As writing came into being (keep in mind that we have been talking for a few million years, and writing only for a few thousand, so no comparison!), written material stands for much longer than vibrations in air molecules, or our memories, do. That further slows down language velocity as standardization now sits across time too.
We now stand where language is standardizing across the world, and getting frozen in the Internet, there's further velocity reduction involved. (Albeit, newer concepts are adding increasingly faster to the languages...)
How do you, in such cases, make the above deviations from the optimum go away?
There are some rules of language, grammar, that shouldn't be. They are like legacy code.
Pinker is educating us about such rules. He's trying to make style come back to that optimal.
Let's take a simple example. Did you know, comma classically sits inside quotes? Here's an example I picked from :
"Good morning, Frank," said Hal.
Note that the comma after Frank is inside the quotes!

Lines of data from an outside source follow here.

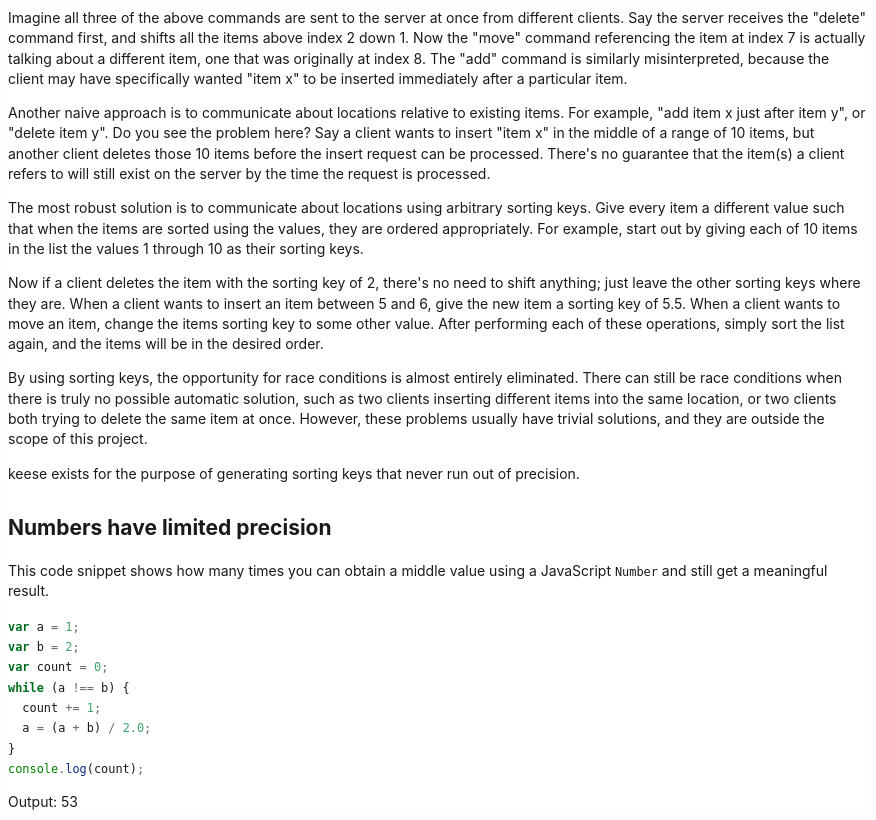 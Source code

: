 Imagine all three of the above commands are sent to the server at once from different clients.
Say the server receives the "delete" command first, and shifts all the items above index 2 down 1.
Now the "move" command referencing the item at index 7 is actually talking about a different item, one that was originally at index 8.
The "add" command is similarly misinterpreted, because the client may have specifically wanted "item x" to be inserted immediately after a particular item.

Another naive approach is to communicate about locations relative to existing items.
For example, "add item x just after item y", or "delete item y".
Do you see the problem here?
Say a client wants to insert "item x" in the middle of a range of 10 items, but another client deletes those 10 items before the insert request can be processed.
There's no guarantee that the item(s) a client refers to will still exist on the server by the time the request is processed.

The most robust solution is to communicate about locations using arbitrary sorting keys.
Give every item a different value such that when the items are sorted using the values, they are ordered appropriately.
For example, start out by giving each of 10 items in the list the values 1 through 10 as their sorting keys.

Now if a client deletes the item with the sorting key of 2, there's no need to shift anything; just leave the other sorting keys where they are.
When a client wants to insert an item between 5 and 6, give the new item a sorting key of 5.5.
When a client wants to move an item, change the items sorting key to some other value.
After performing each of these operations, simply sort the list again, and the items will be in the desired order.

By using sorting keys, the opportunity for race conditions is almost entirely eliminated.
There can still be race conditions when there is truly no possible automatic solution,
such as two clients inserting different items into the same location, or two clients both trying to delete the same item at once.
However, these problems usually have trivial solutions, and they are outside the scope of this project.

keese exists for the purpose of generating sorting keys that never run out of precision.


Numbers have limited precision
------------------------------

This code snippet shows how many times you can obtain a middle value
using a JavaScript `Number` and still get a meaningful result.

```js
var a = 1;
var b = 2;
var count = 0;
while (a !== b) {
  count += 1;
  a = (a + b) / 2.0;
}
console.log(count);
```

Output: 53
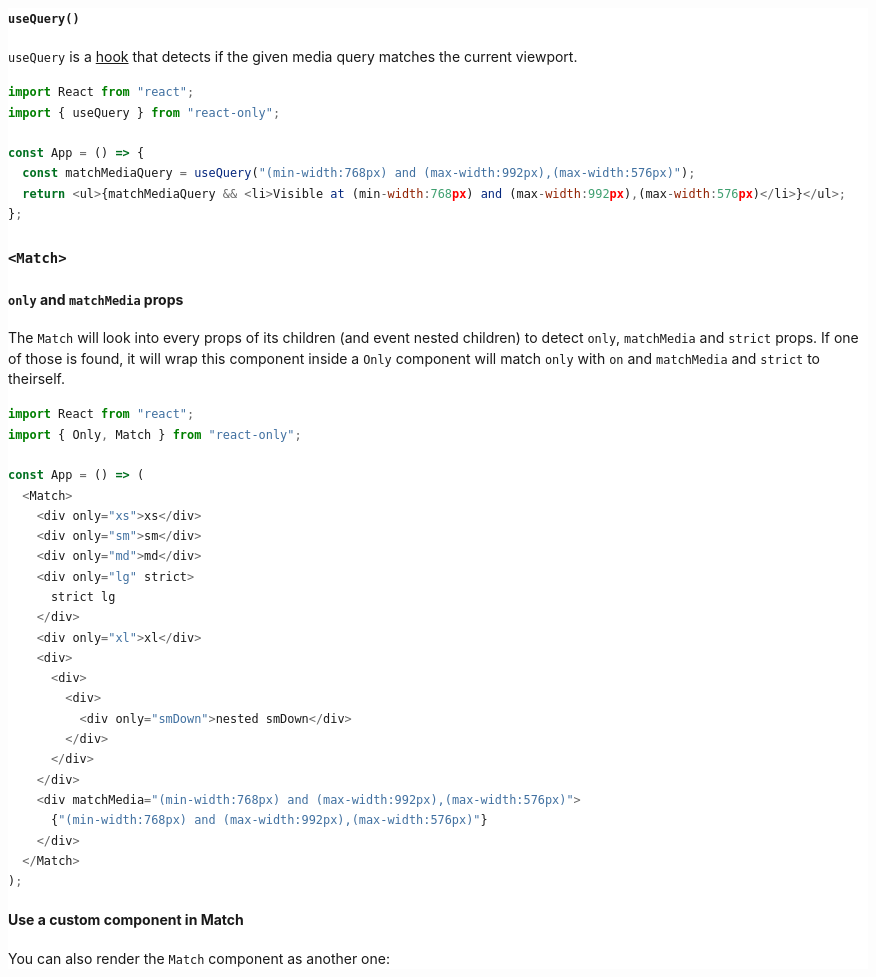 #### `useQuery()`

`useQuery` is a [hook](https://reactjs.org/docs/hooks-intro.html) that detects if the given media query matches the current viewport.

```javascript
import React from "react";
import { useQuery } from "react-only";

const App = () => {
  const matchMediaQuery = useQuery("(min-width:768px) and (max-width:992px),(max-width:576px)");
  return <ul>{matchMediaQuery && <li>Visible at (min-width:768px) and (max-width:992px),(max-width:576px)</li>}</ul>;
};
```

### `<Match>`

#### `only` and `matchMedia` props

The `Match` will look into every props of its children (and event nested children) to detect `only`, `matchMedia` and `strict` props. If one of those is found, it will wrap this component inside a `Only` component will match `only` with `on` and `matchMedia` and `strict` to theirself.

```javascript
import React from "react";
import { Only, Match } from "react-only";

const App = () => (
  <Match>
    <div only="xs">xs</div>
    <div only="sm">sm</div>
    <div only="md">md</div>
    <div only="lg" strict>
      strict lg
    </div>
    <div only="xl">xl</div>
    <div>
      <div>
        <div>
          <div only="smDown">nested smDown</div>
        </div>
      </div>
    </div>
    <div matchMedia="(min-width:768px) and (max-width:992px),(max-width:576px)">
      {"(min-width:768px) and (max-width:992px),(max-width:576px)"}
    </div>
  </Match>
);
```

#### Use a custom component in Match

You can also render the `Match` component as another one:
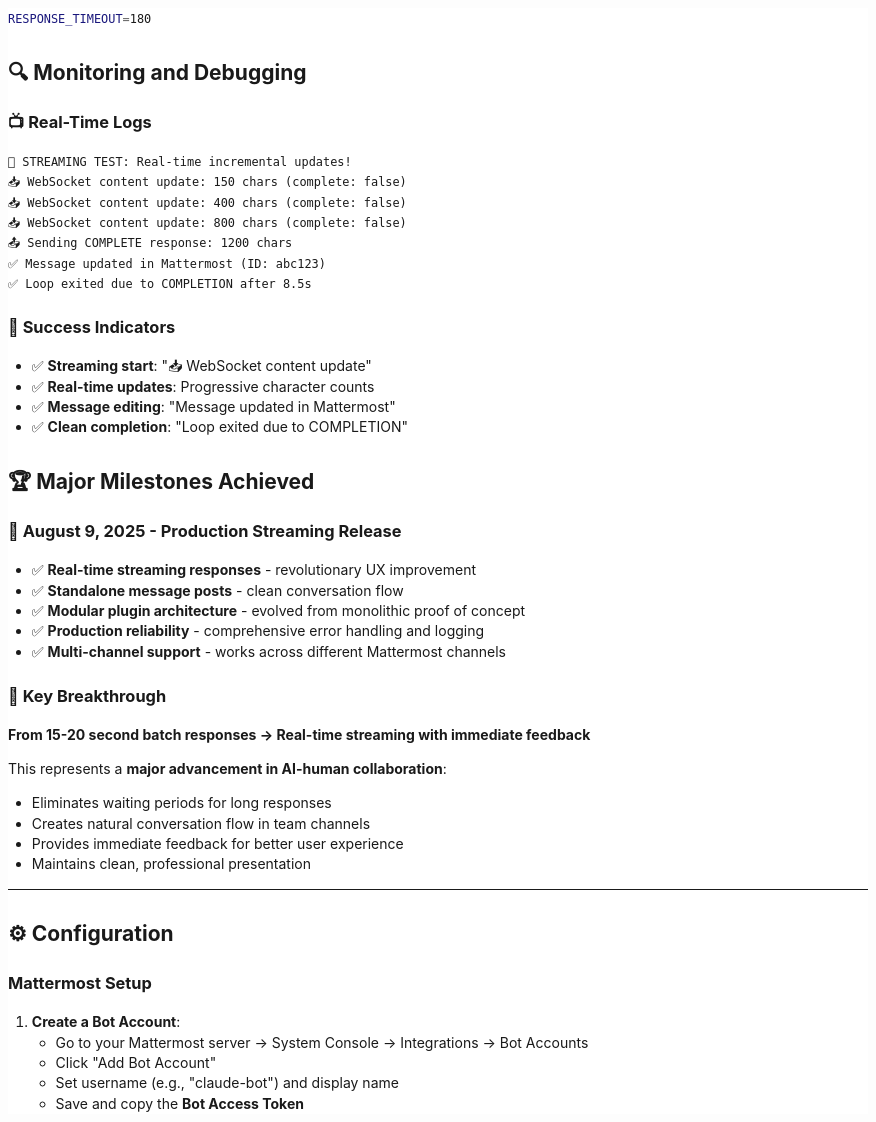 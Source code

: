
 ```bash
RESPONSE_TIMEOUT=180
```

## 🔍 Monitoring and Debugging

### 📺 **Real-Time Logs**
```
🌊 STREAMING TEST: Real-time incremental updates!
📥 WebSocket content update: 150 chars (complete: false)
📥 WebSocket content update: 400 chars (complete: false)  
📥 WebSocket content update: 800 chars (complete: false)
📤 Sending COMPLETE response: 1200 chars
✅ Message updated in Mattermost (ID: abc123)
✅ Loop exited due to COMPLETION after 8.5s
```

### 🎯 **Success Indicators**
- ✅ **Streaming start**: "📥 WebSocket content update"
- ✅ **Real-time updates**: Progressive character counts
- ✅ **Message editing**: "Message updated in Mattermost"
- ✅ **Clean completion**: "Loop exited due to COMPLETION"

## 🏆 Major Milestones Achieved

### 🎯 **August 9, 2025 - Production Streaming Release**
- ✅ **Real-time streaming responses** - revolutionary UX improvement
- ✅ **Standalone message posts** - clean conversation flow
- ✅ **Modular plugin architecture** - evolved from monolithic proof of concept
- ✅ **Production reliability** - comprehensive error handling and logging
- ✅ **Multi-channel support** - works across different Mattermost channels

### 🚀 **Key Breakthrough**
**From 15-20 second batch responses → Real-time streaming with immediate feedback**

This represents a **major advancement in AI-human collaboration**:
- Eliminates waiting periods for long responses
- Creates natural conversation flow in team channels
- Provides immediate feedback for better user experience
- Maintains clean, professional presentation

---

## ⚙️ Configuration

### Mattermost Setup

1. **Create a Bot Account**:
   - Go to your Mattermost server → System Console → Integrations → Bot Accounts
   - Click "Add Bot Account"
   - Set username (e.g., "claude-bot") and display name
   - Save and copy the **Bot Access Token**
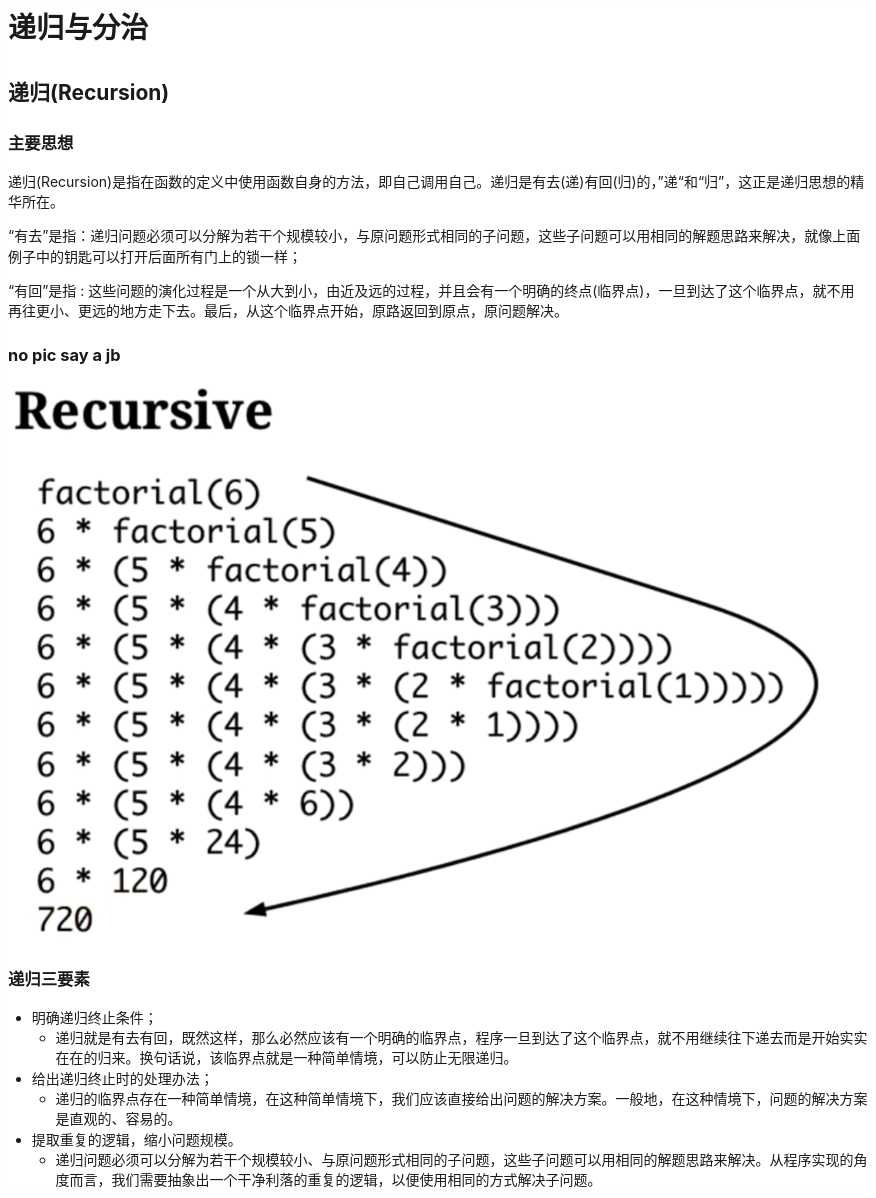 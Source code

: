 # 递归与分治

## 递归(Recursion)

### 主要思想

递归(Recursion)是指在函数的定义中使用函数自身的方法，即自己调用自己。递归是有去(递)有回(归)的，”递“和“归”，这正是递归思想的精华所在。

“有去”是指：递归问题必须可以分解为若干个规模较小，与原问题形式相同的子问题，这些子问题可以用相同的解题思路来解决，就像上面例子中的钥匙可以打开后面所有门上的锁一样；

“有回”是指 : 这些问题的演化过程是一个从大到小，由近及远的过程，并且会有一个明确的终点(临界点)，一旦到达了这个临界点，就不用再往更小、更远的地方走下去。最后，从这个临界点开始，原路返回到原点，原问题解决。　　

### no pic say a jb

![](../img/递归与分治/Recursion.png)

### 递归三要素

* 明确递归终止条件；
  * 递归就是有去有回，既然这样，那么必然应该有一个明确的临界点，程序一旦到达了这个临界点，就不用继续往下递去而是开始实实在在的归来。换句话说，该临界点就是一种简单情境，可以防止无限递归。
* 给出递归终止时的处理办法；
  * 递归的临界点存在一种简单情境，在这种简单情境下，我们应该直接给出问题的解决方案。一般地，在这种情境下，问题的解决方案是直观的、容易的。
* 提取重复的逻辑，缩小问题规模。
  * 递归问题必须可以分解为若干个规模较小、与原问题形式相同的子问题，这些子问题可以用相同的解题思路来解决。从程序实现的角度而言，我们需要抽象出一个干净利落的重复的逻辑，以便使用相同的方式解决子问题。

Why should it be that way? No wonder putting comma outside is gaining acceptance. :-)
There are even weird rules for what happens when multiple paragraphs are to be included inside a single quote. (Hints: Number of opening and closing quotes is not equal in some English dialects under this scenario. Weird, hmmm.)
These rules should just go away. It's better to choose the optimals for the language and make those cultural, style, shifts happen in our language.
Take care. Good discussion. Feel free to reach out again.
And please feel free to refer others to my slides page as you see fit. :-)
What you said above definitely sounds like Steven Pinker-ish.
I feel like I am embarking on a learning process that’s gonna stay with me for a long time, courtesy our short correspondence.
I know I will be needing you again, so I am going to save your email ID in my contacts. I will send you a Hi on your email ID , if you don’t mind?
And I am recommending your PDF to my batchmates who have enrolled for the same course :)
Muchas gracias for the wonderful explaination!
Also, feel free to connect on LinkedIn: /in/alokgovil.
Thanks for taking interest in my question and responding :)
Your paper sounds very exciting and promising, and I am going to finish reading it over the coming weekend.
"hn hn hn hn hn hn hn hn hn hn hn hn hn hn hn hn hn hn hn" in Somali gives "Serious Therapic Anxiety syndrome" on google translate.
Perhaps not surprising, but fun. The link from the slide (below) has previously been submitted to hn without notable discussion.